> **Records to process**:
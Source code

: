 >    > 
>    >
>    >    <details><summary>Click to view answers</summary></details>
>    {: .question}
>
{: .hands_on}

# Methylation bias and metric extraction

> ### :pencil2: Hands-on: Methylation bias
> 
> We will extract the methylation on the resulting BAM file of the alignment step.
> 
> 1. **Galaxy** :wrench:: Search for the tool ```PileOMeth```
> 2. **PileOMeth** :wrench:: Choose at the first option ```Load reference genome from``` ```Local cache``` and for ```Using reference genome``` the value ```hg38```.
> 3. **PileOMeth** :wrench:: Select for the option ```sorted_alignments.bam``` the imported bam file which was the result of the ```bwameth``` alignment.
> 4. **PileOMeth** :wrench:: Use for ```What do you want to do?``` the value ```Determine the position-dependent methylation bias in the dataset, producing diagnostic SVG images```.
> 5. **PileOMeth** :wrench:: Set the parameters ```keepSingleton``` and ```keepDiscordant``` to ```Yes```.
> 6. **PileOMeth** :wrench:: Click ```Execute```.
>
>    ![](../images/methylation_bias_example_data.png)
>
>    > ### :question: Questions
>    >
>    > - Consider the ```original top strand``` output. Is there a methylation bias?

> **What to produce**: Please write out every line of the data exactly.

> **Problem solution**:
Source code

: >    > 
>    >
>    >    <details><summary>Click to view answers</summary></details>
>    {: .question}
>
{: .hands_on}

# Methylation bias and metric extraction

> ### :pencil2: Hands-on: Methylation bias
> 
> We will extract the methylation on the resulting BAM file of the alignment step.
> 
> 1. **Galaxy** :wrench:: Search for the tool ```PileOMeth```
> 2. **PileOMeth** :wrench:: Choose at the first option ```Load reference genome from``` ```Local cache``` and for ```Using reference genome``` the value ```hg38```.
> 3. **PileOMeth** :wrench:: Select for the option ```sorted_alignments.bam``` the imported bam file which was the result of the ```bwameth``` alignment.
> 4. **PileOMeth** :wrench:: Use for ```What do you want to do?``` the value ```Determine the position-dependent methylation bias in the dataset, producing diagnostic SVG images```.
> 5. **PileOMeth** :wrench:: Set the parameters ```keepSingleton``` and ```keepDiscordant``` to ```Yes```.
> 6. **PileOMeth** :wrench:: Click ```Execute```.
>
>    ![](../images/methylation_bias_example_data.png)
>
>    > ### :question: Questions
>    >
>    > - Consider the ```original top strand``` output. Is there a methylation bias?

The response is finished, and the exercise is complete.